ロシアの(アル中!)作曲家、ムソルグスキーのこの組曲に出会ったのは、映画館で偶然出会った手塚治虫さんの実験アニメ。初めてちゃんと全曲を聴いたのは、高校の音楽の授業のときだったか。映像から入れたのは運がよかった、ある意味とっつきやすかったかも知れない。
一時はピアノ譜を買って自分で弾く、までに夢中になったものだが、無知というのは恐ろしいもので。市販楽譜は帯の色で難易度が示されていたことを全く知らず、「最高難易度」の色だったとか(確か紫色っぽかったような…)。そんな楽譜を、バンドをやっていたとはいえ光画部の俺が持ち歩いていたもんだから、当時ピアノを「正式に」習っていた同級生とりわけ女子たちが色めき立ったわけだが、もちろん全曲通して弾ければの話("プロムナード"だけなら、そんなに難しくないよ)。

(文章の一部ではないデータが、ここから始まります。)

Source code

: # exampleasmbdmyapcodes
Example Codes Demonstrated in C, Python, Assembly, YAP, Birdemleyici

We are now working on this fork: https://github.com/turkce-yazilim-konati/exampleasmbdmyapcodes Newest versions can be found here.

当時限りなく底辺校に近かった自由な高校の中で、音楽の授業の毎回冒頭数分、指名された人が「授業担当」になることがあって、俺は当時コピーバンドをやっていたCasiopeaの曲が音楽室の高価なオーディオ機器から流れたらさぞ痛快だろうと、「亡き王女のためのパヴァーヌ」の原曲を探してきて両方の対比をする「授業」をでっち上げてみた。まだCDなんてなくて、レコードだったが。
この組曲展覧会の絵」も、別に意識して集めていたわけではないがいつの間にか、ピアノの原曲とモーリス・ラヴェルによるオーケストラ編曲版、JAZZならハッピー・トコさんのCD*1を持っていて、今回ROCKバージョンのEL&P
今や耳新しいとはいえないシンセサイザーの音も、アルバム発表の1971年当時は音源装置部分が今のようにキーボードに組み込める大きさだったとは思えず*2、そのときの客席での衝撃を想像してみる…。
って、また音楽の授業でもやるつもりかよ、全く進歩してねぇのな俺(全曲流してたら授業枠に入らんよ)。

PICTURES AT AN EXHIBIT

PICTURES AT AN EXHIBIT

このCDを買うきっかけになった「さよならピアノソナタ*3の方は、ようやくスピンオフな内容の最終巻「encore piece」に到達した。
毎話、自身の心が掻きむしられるような感じは、某レビューにちゃんと「忠告」してくれている人がいたのに読み始めてしまった自分が悪い(笑)…もちろん読んだことを後悔するようなものではなく。
「空想の世界の住人たち」くらい、いっそサザエさん方式でいいから永遠に高校生でいさせて欲しかったなぁ。作者としてもこれらの登場人物たちに、一旦けじめをつけたかったということなのだろうか。
決してこの作品そのものへの評価、価値は揺るがない。あくまでも受け取る側である俺の、気持の方の問題…。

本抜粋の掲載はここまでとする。